Either way humans are very fortunate to have come as far as we have, although people begrudgingly acknowledge the average human brain size has decreased by 10% since the stone age² (Discover Magazine, September 2010). We also begrudgingly admit how much more complex the world has become due to this gift of ours, which causes serious trouble for us with issues related to environmental impacts and warfare. What other great ape can say they’ve killed members of their own species by the tens of millions using bombs, guns, gas, etc? What other animal can say they’ve nearly doubled the amount of carbon dioxide in the atmosphere in the last 80 years? Because although we are among the most intelligent species to inhabit the planet we are also one of the most destructive.
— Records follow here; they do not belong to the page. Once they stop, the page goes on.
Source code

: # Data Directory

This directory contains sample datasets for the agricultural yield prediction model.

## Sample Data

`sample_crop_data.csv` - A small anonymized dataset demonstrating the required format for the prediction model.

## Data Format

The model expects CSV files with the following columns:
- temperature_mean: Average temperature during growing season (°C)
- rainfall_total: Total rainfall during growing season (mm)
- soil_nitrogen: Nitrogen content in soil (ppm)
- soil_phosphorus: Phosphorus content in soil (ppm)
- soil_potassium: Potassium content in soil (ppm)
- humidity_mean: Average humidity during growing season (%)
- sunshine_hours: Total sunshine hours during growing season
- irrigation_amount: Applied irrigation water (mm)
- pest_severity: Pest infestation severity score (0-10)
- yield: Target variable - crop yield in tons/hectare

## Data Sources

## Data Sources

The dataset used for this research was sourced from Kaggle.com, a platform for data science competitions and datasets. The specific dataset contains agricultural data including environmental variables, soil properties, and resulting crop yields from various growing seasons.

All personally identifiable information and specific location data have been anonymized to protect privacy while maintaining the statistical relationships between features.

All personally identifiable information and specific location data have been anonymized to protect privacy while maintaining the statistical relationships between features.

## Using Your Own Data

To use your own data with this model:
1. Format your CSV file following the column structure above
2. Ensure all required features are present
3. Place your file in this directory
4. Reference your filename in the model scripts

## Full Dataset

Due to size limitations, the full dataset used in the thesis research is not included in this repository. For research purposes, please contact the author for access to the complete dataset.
This is not to take away from the profound contributions the human mind has made to our lineage and survival, it simply sheds light on the negative effects of our gift. We used our brains to survive and we managed to do quite well, genetically speaking.

What’s Next?

Future HumansGood question, Isaiah. I guess we’ll just have to never find out because we’re all gonna die, because we’re all mortal and primitive 😉 . Some believe that our knack for engineering and robotics will eventually lead to cyborg, space traveling hominins and others believe our brains and eyes will get bigger and bigger as time passes due to environmental change. So maybe we’ll end up looking like the aliens we imagine. Some even believe the human race is on thin ice and may not make it too much longer into the future, not to mention nearly as long as Homo Erectus.  But nobody knows for sure. That’s the thing about the future, isn’t it? It’s uncertain.

Regardless of what we imagine the future of human evolution to be we know that as long as people are reproducing and genetic diversity exists we will have a future. There will be a next evolutionary step. Hopefully that next step involves space travel and grand innovations, but I’m also ok with just plain, simple survival.

Thanks for reading and I hope you enjoyed this brief introduction to human evolution.